**Problem to work on**
Tally up the lines below containing the string "between", then write the number alone.

**Source information**

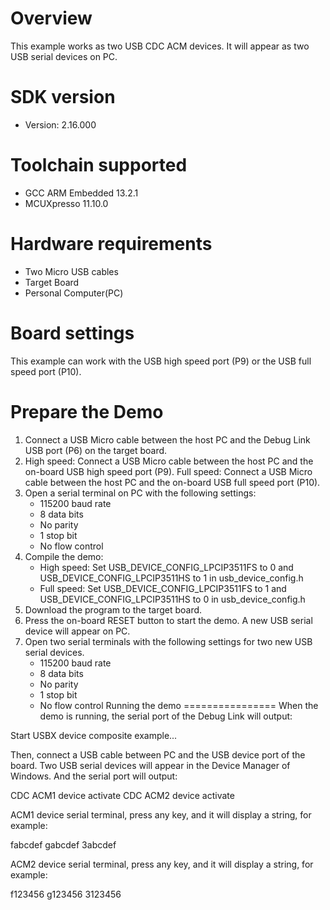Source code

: Overview
========
This example works as two USB CDC ACM devices. It will appear as two USB serial devices on PC.


SDK version
===========
- Version: 2.16.000

Toolchain supported
===================
- GCC ARM Embedded  13.2.1
- MCUXpresso  11.10.0

Hardware requirements
=====================
- Two Micro USB cables
- Target Board
- Personal Computer(PC)

Board settings
==============
This example can work with the USB high speed port (P9) or the USB full speed port (P10).

Prepare the Demo
================
1.  Connect a USB Micro cable between the host PC and the Debug Link USB port (P6) on the target board.
2.  High speed: Connect a USB Micro cable between the host PC and the on-board USB high speed port (P9).
    Full speed: Connect a USB Micro cable between the host PC and the on-board USB full speed port (P10).
3.  Open a serial terminal on PC with the following settings:
    - 115200 baud rate
    - 8 data bits
    - No parity
    - 1 stop bit
    - No flow control
4.  Compile the demo:
    - High speed: Set USB_DEVICE_CONFIG_LPCIP3511FS to 0 and USB_DEVICE_CONFIG_LPCIP3511HS to 1 in usb_device_config.h
    - Full speed: Set USB_DEVICE_CONFIG_LPCIP3511FS to 1 and USB_DEVICE_CONFIG_LPCIP3511HS to 0 in usb_device_config.h
5.  Download the program to the target board.
6.  Press the on-board RESET button to start the demo. A new USB serial device will appear on PC.
7.  Open two serial terminals with the following settings for two new USB serial devices.
    - 115200 baud rate
    - 8 data bits
    - No parity
    - 1 stop bit
    - No flow control
Running the demo
================
When the demo is running, the serial port of the Debug Link will output:

Start USBX device composite example...

Then, connect a USB cable between PC and the USB device port of the board.
Two USB serial devices will appear in the Device Manager of Windows.
And the serial port will output:

CDC ACM1 device activate
CDC ACM2 device activate

ACM1 device serial terminal, press any key, and it will display a string, for example:

fabcdef
gabcdef
3abcdef

ACM2 device serial terminal, press any key, and it will display a string, for example:

f123456
g123456
3123456
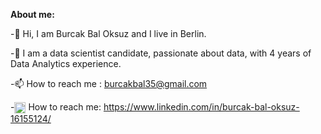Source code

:**About me:**

-👋 Hi, I am Burcak Bal Oksuz and I live in Berlin.

-🔭 I am a data scientist candidate, passionate about data, with 4 years of Data Analytics experience. 

-📫 How to reach me : burcakbal35@gmail.com

-<a href="URL_REDIRECT" target="blank"><img align="center" src="https://user-images.githubusercontent.com/93281961/157330642-20d65bf6-c906-4721-95bb-18f9ba563f66.png" height="18" /></a> How to reach me: https://www.linkedin.com/in/burcak-bal-oksuz-16155124/

<!--
**BurcakBalOksuz/BurcakBalOksuz** is a ✨ _special_ ✨ repository because its `README.md` (this file) appears on your GitHub profile.

Here are some ideas to get you started:

- 🔭 I’m currently working on ...
- 🌱 I’m currently learning ...
- 👯 I’m looking to collaborate on ...
- 🤔 I’m looking for help with ...
- 💬 Ask me about ...
- 📫 How to reach me: ...
- 😄 Pronouns: ...
- ⚡ Fun fact: ...
-->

**Solution for this problem**
4